Raster versus Vector

RASTER DATA DISPLAY                                                VECTOR DATA DISPLAY

·        Raster systems are typically data intensive (although good data compaction techniques exist) since they must record data at every point.

·        Raster systems have substantially more analytical power than their vector counterparts in the analysis of continuous space.

·        Raster is suited to the study of data that are continuously changing over space such as terrain, vegetation biomass, rainfall and the like.

·        Raster systems tend to be very rapid in the evaluation of problems that involve various mathematical combinations of the data in multiple layers (modeling).

Vector versus raster

·        Vectors systems are quite efficient in their storage of map data because they only store the boundaries of features and not that which is inside those boundaries.

·        Vector systems usually allow one to roam around the graphic display with a mouse and query the attributes associated with a displayed feature, such as the distance between points or along lines, the areas of regions defined on the screen, and so on.

·        In addition, they can produce simple thematic maps of database queries.

·        Vector systems do not have as extensive a range of capabilities for analyses over continuous space.

·        They excel at problems concerning movements over a network and can undertake the most fundamental of GIS operations.

·        Raster and vector systems each have their special strengths and weakness the current GIS systems tend to combine both

5.4. Data source and input

·        Spatial data and associated attribute are collected from different sources

·        The features described as the geographic data and their sources are the following:

·        Geodetic control points from GPS or plane surveys

·        Planementric features such as roads, buildings, water bodies, and rivers, utility poles obtained from aerial photographs or maps.

·        Topographic features such as benchmark points, digital elevation models from surveyed data and remote sensing.

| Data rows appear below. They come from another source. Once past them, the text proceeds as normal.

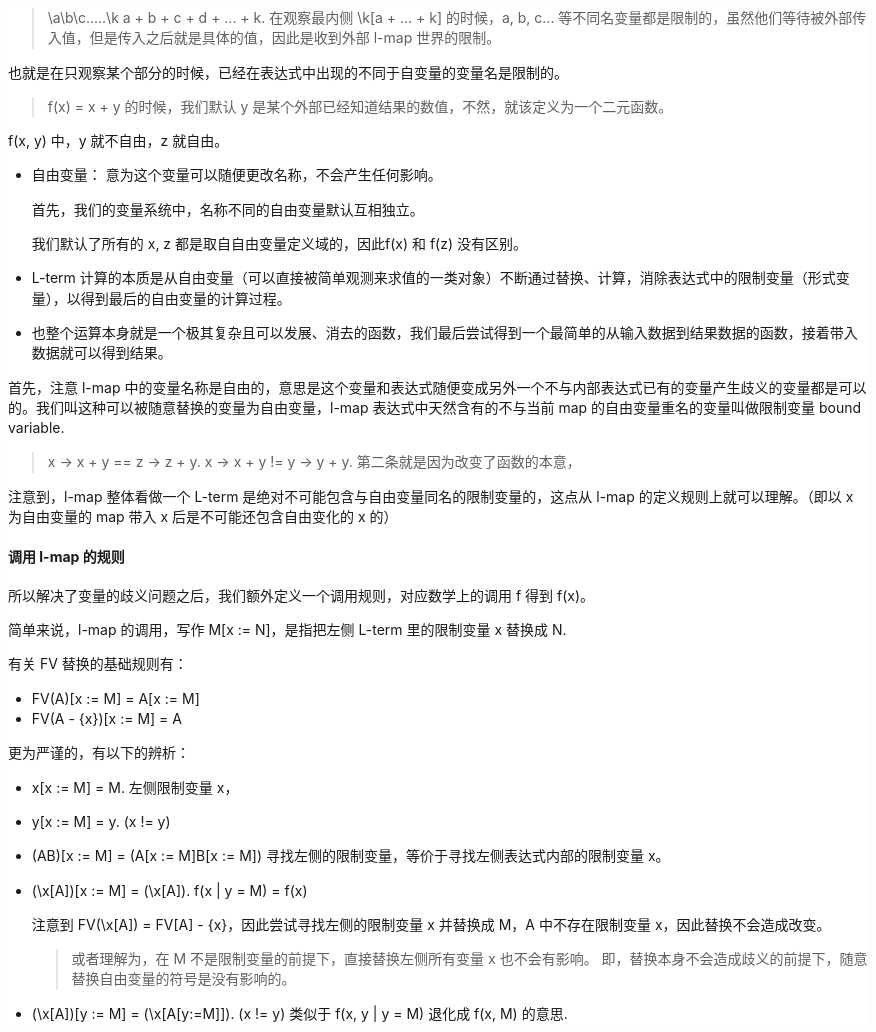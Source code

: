   > \a\b\c.....\k   a + b + c + d + ... + k.
  > 在观察最内侧 \k[a + ... + k] 的时候，a, b, c... 等不同名变量都是限制的，虽然他们等待被外部传入值，但是传入之后就是具体的值，因此是收到外部 l-map 世界的限制。

  也就是在只观察某个部分的时候，已经在表达式中出现的不同于自变量的变量名是限制的。

  > f(x) = x + y 的时候，我们默认 y 是某个外部已经知道结果的数值，不然，就该定义为一个二元函数。

  f(x, y) 中，y 就不自由，z 就自由。

- 自由变量：
  意为这个变量可以随便更改名称，不会产生任何影响。
  
  首先，我们的变量系统中，名称不同的自由变量默认互相独立。

  我们默认了所有的 x, z 都是取自自由变量定义域的，因此f(x) 和 f(z) 没有区别。



- L-term 计算的本质是从自由变量（可以直接被简单观测来求值的一类对象）不断通过替换、计算，消除表达式中的限制变量（形式变量），以得到最后的自由变量的计算过程。
  
- 也整个运算本身就是一个极其复杂且可以发展、消去的函数，我们最后尝试得到一个最简单的从输入数据到结果数据的函数，接着带入数据就可以得到结果。


首先，注意 l-map 中的变量名称是自由的，意思是这个变量和表达式随便变成另外一个不与内部表达式已有的变量产生歧义的变量都是可以的。我们叫这种可以被随意替换的变量为自由变量，l-map 表达式中天然含有的不与当前 map 的自由变量重名的变量叫做限制变量 bound variable.

> x -> x + y    ==    z -> z + y.
> x -> x + y    !=    y -> y + y.
> 第二条就是因为改变了函数的本意，

注意到，l-map 整体看做一个 L-term 是绝对不可能包含与自由变量同名的限制变量的，这点从 l-map 的定义规则上就可以理解。（即以 x 为自由变量的 map 带入 x 后是不可能还包含自由变化的 x 的）

#### 调用 l-map 的规则

所以解决了变量的歧义问题之后，我们额外定义一个调用规则，对应数学上的调用 f 得到 f(x)。

简单来说，l-map 的调用，写作 M[x := N]，是指把左侧 L-term 里的限制变量 x 替换成 N.

有关 FV 替换的基础规则有：

- FV(A)[x := M] = A[x := M]
- FV(A - {x})[x := M] = A

更为严谨的，有以下的辨析：

- x[x := M] = M.
  左侧限制变量 x，
- y[x := M] = y. (x != y)
  
- (AB)[x := M] = (A[x := M]B[x := M])
  寻找左侧的限制变量，等价于寻找左侧表达式内部的限制变量 x。

- (\x[A])[x := M] = (\x[A]).
  f(x | y = M) = f(x)

  注意到 FV(\x[A]) = FV[A] - {x}，因此尝试寻找左侧的限制变量 x 并替换成 M，A 中不存在限制变量 x，因此替换不会造成改变。

  > 或者理解为，在 M 不是限制变量的前提下，直接替换左侧所有变量 x 也不会有影响。
  > 即，替换本身不会造成歧义的前提下，随意替换自由变量的符号是没有影响的。

- (\x[A])[y := M] = (\x[A[y:=M]]). (x != y)
  类似于 f(x, y | y = M) 退化成 f(x, M) 的意思.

·        Cadastral features which are boundaries of ownership or rights, or any other enclosed area established by legal or administration definition, such as administrative units (wards, districts, regions, countries) and statistical units or electoral units.

·        Facility features such as water supply networks, gas supply networks, sewer, electricity networks

·        Natural features such as soils, vegetation, water bodies, rock types from surveys, remote sensing.

5.4.1 Data input methods

·        GIS requires the availability of digital data before analysis and production operations are performed

·        To create a digital database you need to convert a full set of existing data into a digital format or compile a new set of data from the field or remote sensing

·        The procedure of converting non digital data into digital form is called digitizing and the processes of importing the data in the GIS system is called data input or coding.

·        There are several techniques of data input used to develop a GIs database.

        1. Manual digitizing

·        The data that need to perform manual digitizing are from a hard copy map, hardcopy aerial photography and or hard copy image.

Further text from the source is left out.